Making the ISP-Schematic

To build my ISP i chose to follow Brians tutorial. First I altered his design a little bit: I removed the jumper so my isp will be always powered when plugged in. This should be ok because I do not plan to program circuits which need that more power than the ISP can provide. To design the circuit plan and the board I used eagle since i am familiar with this program.
The main circuit consists of an an ATtiny45 an a pinheader. The pinheader is used to connect a microcontroller to the ATtiny, so you can program the other microcontroller or the ATtiny itself. The capacitor protects the circuit from voltage spikes. The led nearby is connected to VCC and GND so it lights up when Circuit is powered. The other led is powered when the MOSI-pins are powered, so it lights up when something happens on the serial-bus. The resistors ensure that current is low enough, so the other components wont take damage.

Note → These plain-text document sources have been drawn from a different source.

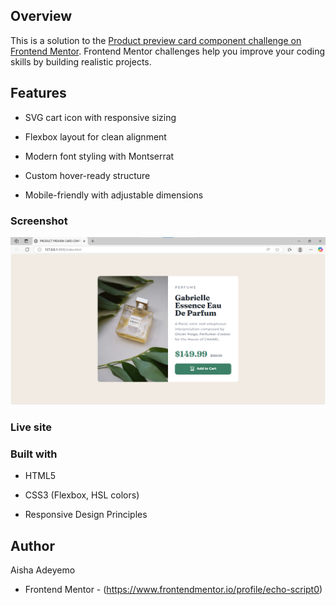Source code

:  ## Overview
This is a solution to the [Product preview card component challenge on Frontend Mentor](https://www.frontendmentor.io/challenges/product-preview-card-component-GO7UmttRfa). Frontend Mentor challenges help you improve your coding skills by building realistic projects. 

## Features
- SVG cart icon with responsive sizing

- Flexbox layout for clean alignment

- Modern font styling with Montserrat

- Custom hover-ready structure

- Mobile-friendly with adjustable dimensions


### Screenshot

![Preview](screenshot.png)


### Live site


### Built with

- HTML5

- CSS3 (Flexbox, HSL colors)

- Responsive Design Principles

## Author
Aisha Adeyemo
- Frontend Mentor - (https://www.frontendmentor.io/profile/echo-script0)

I came up with this circuit schematic. To make the design of the board in the next step easier I gave names to all subcircuits and wrote down the details (capacity etc.) for each part. In the soldering part I had to to swap out one of the leds since we where out of red smd-leds.(I just used a blue one).
For the sizes of the resistors I used Brians schematic as an orientation. For the two led resistors I found a comment on Sparkfun while searching for the led data sheet. The commenter suggested a 150 ohm resistor when working with 5V. I calculated the the current (0.033A), which was slightly above the maximum forward current of the led. Since the ISP wont stay powered for extreme long periods of time this should be ok otherwise I will replace the resistors with slightly bigger ones.


In the next step I designed the "real" circuit board. The naming of the components helped here a lot since it is easy to lose orientation while trying to fit everything together. I chose a line-thickness that big enough that is sturdy enough to withstand accidental scratches and thin enough to not produce shortcuts when its placed between two connections of the pinheader. It felt like a weird kind of puzzle game to connect all the lines in a way so they do not intersect, because intersection would result in unwanted connection or even shortcuts. It happened a few times that I produced a deadlock-situation, so that a connection line had to cross other lines since it was surrounded. But after a few rearrangements I produced this intersection free layout.
For more Design rules like what wire thickness should be used refer to our Grouppage.
When generating the board it looks like this. From here on I connected everything manually.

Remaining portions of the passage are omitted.